» Exercise description: What is needed is an exact copy of the entries below, with every picture left out.

═════ Stored data ═════

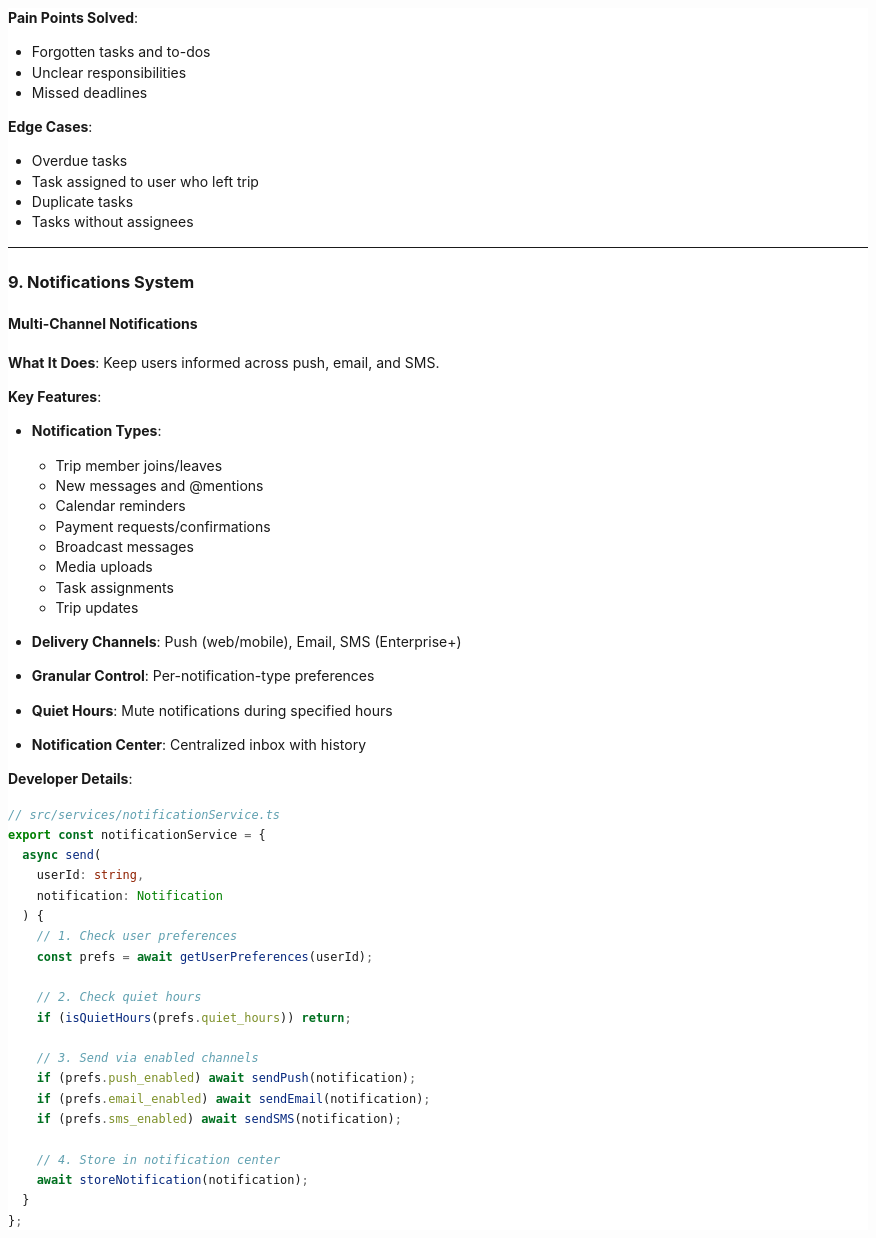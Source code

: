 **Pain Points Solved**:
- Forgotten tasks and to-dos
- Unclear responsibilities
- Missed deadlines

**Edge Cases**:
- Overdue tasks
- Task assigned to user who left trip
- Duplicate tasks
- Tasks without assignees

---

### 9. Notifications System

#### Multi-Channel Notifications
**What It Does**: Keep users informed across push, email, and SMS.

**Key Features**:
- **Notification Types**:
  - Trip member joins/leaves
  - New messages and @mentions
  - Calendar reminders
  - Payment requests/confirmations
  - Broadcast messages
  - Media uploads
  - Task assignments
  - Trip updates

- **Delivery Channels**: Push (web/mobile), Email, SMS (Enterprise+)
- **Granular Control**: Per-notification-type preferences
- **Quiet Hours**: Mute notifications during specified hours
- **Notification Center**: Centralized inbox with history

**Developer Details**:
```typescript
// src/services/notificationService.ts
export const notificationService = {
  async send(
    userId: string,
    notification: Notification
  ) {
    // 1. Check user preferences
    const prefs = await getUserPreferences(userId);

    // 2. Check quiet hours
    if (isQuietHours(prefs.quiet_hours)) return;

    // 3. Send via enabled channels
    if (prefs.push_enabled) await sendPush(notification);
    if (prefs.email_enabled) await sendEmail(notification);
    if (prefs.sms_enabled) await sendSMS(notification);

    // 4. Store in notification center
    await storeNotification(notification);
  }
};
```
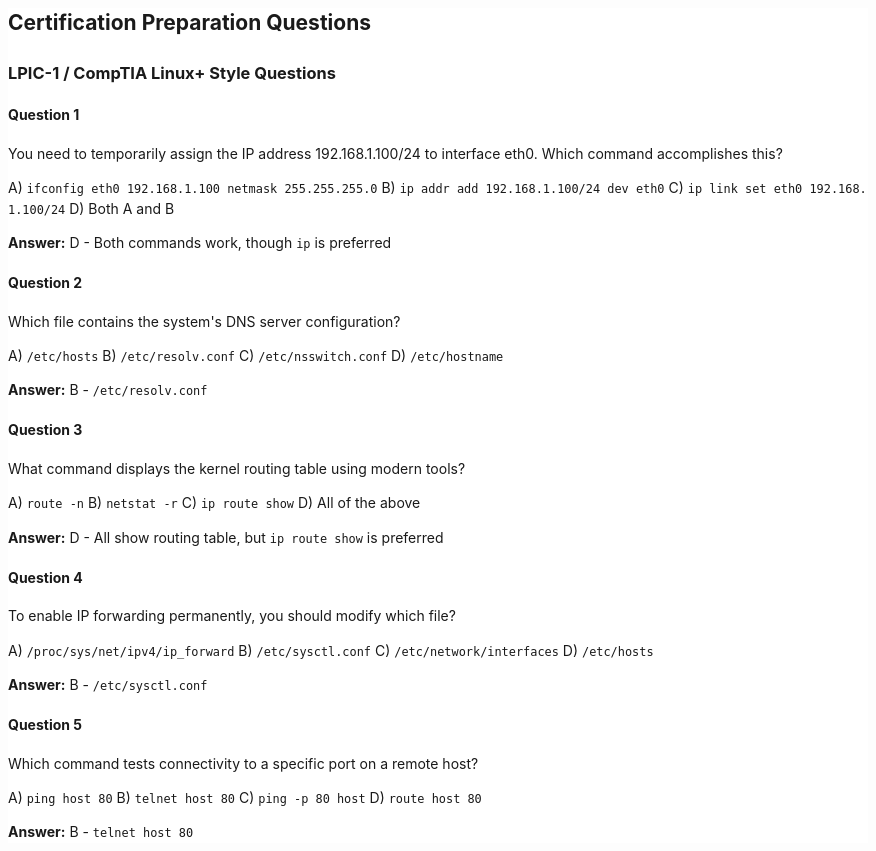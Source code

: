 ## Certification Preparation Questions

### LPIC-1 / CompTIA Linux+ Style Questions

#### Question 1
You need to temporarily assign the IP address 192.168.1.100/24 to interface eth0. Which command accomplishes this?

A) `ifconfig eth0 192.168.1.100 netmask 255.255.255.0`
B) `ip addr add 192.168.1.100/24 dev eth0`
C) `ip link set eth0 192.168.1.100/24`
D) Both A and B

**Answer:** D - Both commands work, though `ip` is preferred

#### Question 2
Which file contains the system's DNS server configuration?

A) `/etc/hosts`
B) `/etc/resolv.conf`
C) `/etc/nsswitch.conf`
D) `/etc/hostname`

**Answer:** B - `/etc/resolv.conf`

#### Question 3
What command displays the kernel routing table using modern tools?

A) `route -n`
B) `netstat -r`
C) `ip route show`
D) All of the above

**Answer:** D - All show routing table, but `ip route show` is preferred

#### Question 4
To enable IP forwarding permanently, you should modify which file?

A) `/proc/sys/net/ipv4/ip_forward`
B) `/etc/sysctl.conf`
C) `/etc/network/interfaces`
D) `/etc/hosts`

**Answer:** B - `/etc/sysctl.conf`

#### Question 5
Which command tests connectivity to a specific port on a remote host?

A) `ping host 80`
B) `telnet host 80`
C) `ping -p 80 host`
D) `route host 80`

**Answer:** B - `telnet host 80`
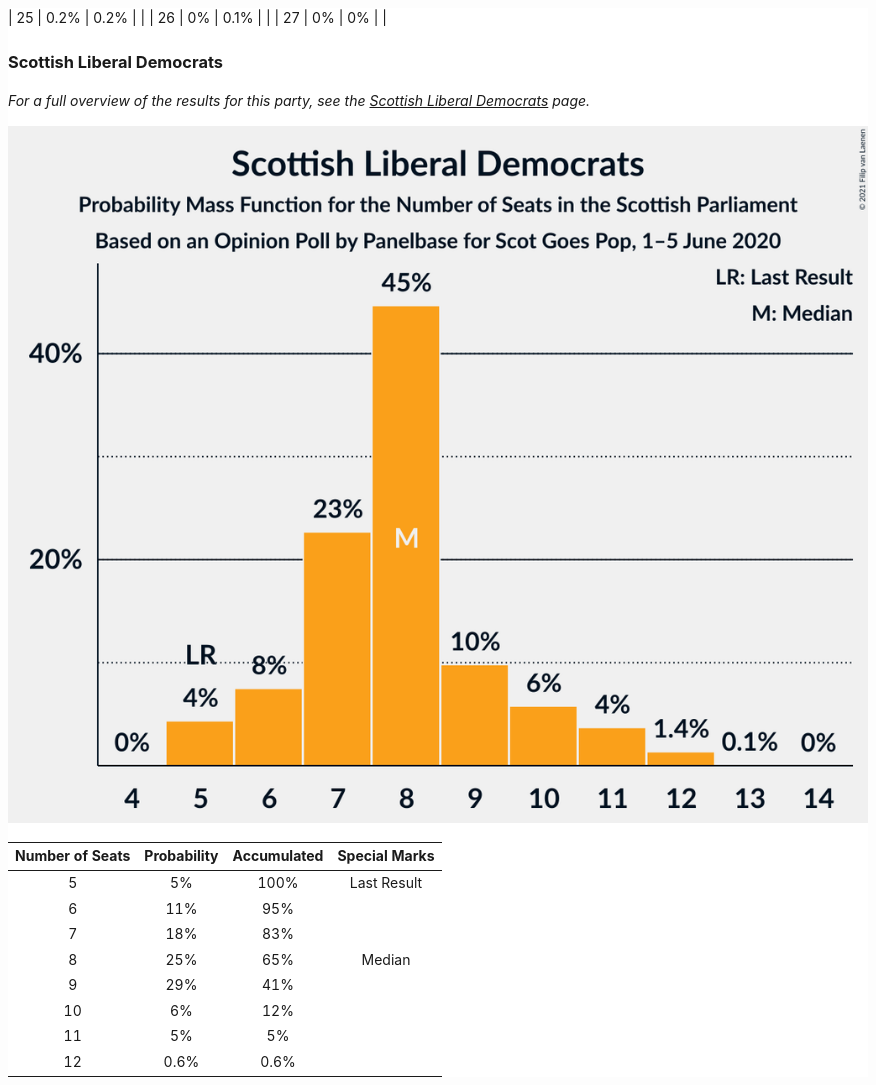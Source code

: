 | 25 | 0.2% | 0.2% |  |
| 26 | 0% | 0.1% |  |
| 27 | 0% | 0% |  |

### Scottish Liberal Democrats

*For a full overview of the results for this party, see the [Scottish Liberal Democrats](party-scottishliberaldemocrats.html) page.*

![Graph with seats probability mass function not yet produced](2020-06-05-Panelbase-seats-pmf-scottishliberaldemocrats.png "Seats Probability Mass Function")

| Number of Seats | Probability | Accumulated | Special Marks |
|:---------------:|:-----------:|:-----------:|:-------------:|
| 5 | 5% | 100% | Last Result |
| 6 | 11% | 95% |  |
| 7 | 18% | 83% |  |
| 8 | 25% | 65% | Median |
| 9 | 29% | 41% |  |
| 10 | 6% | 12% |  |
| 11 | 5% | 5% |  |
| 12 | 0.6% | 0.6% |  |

═════

» Result of the task:
Source code

: **Pain Points Solved**:
- Forgotten tasks and to-dos
- Unclear responsibilities
- Missed deadlines

**Edge Cases**:
- Overdue tasks
- Task assigned to user who left trip
- Duplicate tasks
- Tasks without assignees

---

### 9. Notifications System

#### Multi-Channel Notifications
**What It Does**: Keep users informed across push, email, and SMS.

**Key Features**:
- **Notification Types**:
  - Trip member joins/leaves
  - New messages and @mentions
  - Calendar reminders
  - Payment requests/confirmations
  - Broadcast messages
  - Media uploads
  - Task assignments
  - Trip updates

- **Delivery Channels**: Push (web/mobile), Email, SMS (Enterprise+)
- **Granular Control**: Per-notification-type preferences
- **Quiet Hours**: Mute notifications during specified hours
- **Notification Center**: Centralized inbox with history

**Developer Details**:
```typescript
// src/services/notificationService.ts
export const notificationService = {
  async send(
    userId: string,
    notification: Notification
  ) {
    // 1. Check user preferences
    const prefs = await getUserPreferences(userId);

    // 2. Check quiet hours
    if (isQuietHours(prefs.quiet_hours)) return;

    // 3. Send via enabled channels
    if (prefs.push_enabled) await sendPush(notification);
    if (prefs.email_enabled) await sendEmail(notification);
    if (prefs.sms_enabled) await sendSMS(notification);

    // 4. Store in notification center
    await storeNotification(notification);
  }
};
```
Source code

: ## Certification Preparation Questions

### LPIC-1 / CompTIA Linux+ Style Questions

#### Question 1
You need to temporarily assign the IP address 192.168.1.100/24 to interface eth0. Which command accomplishes this?

A) `ifconfig eth0 192.168.1.100 netmask 255.255.255.0`
B) `ip addr add 192.168.1.100/24 dev eth0`
C) `ip link set eth0 192.168.1.100/24`
D) Both A and B

**Answer:** D - Both commands work, though `ip` is preferred

#### Question 2
Which file contains the system's DNS server configuration?

A) `/etc/hosts`
B) `/etc/resolv.conf`
C) `/etc/nsswitch.conf`
D) `/etc/hostname`

**Answer:** B - `/etc/resolv.conf`

#### Question 3
What command displays the kernel routing table using modern tools?

A) `route -n`
B) `netstat -r`
C) `ip route show`
D) All of the above

**Answer:** D - All show routing table, but `ip route show` is preferred

#### Question 4
To enable IP forwarding permanently, you should modify which file?

A) `/proc/sys/net/ipv4/ip_forward`
B) `/etc/sysctl.conf`
C) `/etc/network/interfaces`
D) `/etc/hosts`

**Answer:** B - `/etc/sysctl.conf`

#### Question 5
Which command tests connectivity to a specific port on a remote host?

A) `ping host 80`
B) `telnet host 80`
C) `ping -p 80 host`
D) `route host 80`

**Answer:** B - `telnet host 80`
Source code

: | 25 | 0.2% | 0.2% |  |
| 26 | 0% | 0.1% |  |
| 27 | 0% | 0% |  |

### Scottish Liberal Democrats

*For a full overview of the results for this party, see the [Scottish Liberal Democrats](party-scottishliberaldemocrats.html) page.*

![Graph with seats probability mass function not yet produced](2020-06-05-Panelbase-seats-pmf-scottishliberaldemocrats.png "Seats Probability Mass Function")

| Number of Seats | Probability | Accumulated | Special Marks |
|:---------------:|:-----------:|:-----------:|:-------------:|
| 5 | 5% | 100% | Last Result |
| 6 | 11% | 95% |  |
| 7 | 18% | 83% |  |
| 8 | 25% | 65% | Median |
| 9 | 29% | 41% |  |
| 10 | 6% | 12% |  |
| 11 | 5% | 5% |  |
| 12 | 0.6% | 0.6% |  |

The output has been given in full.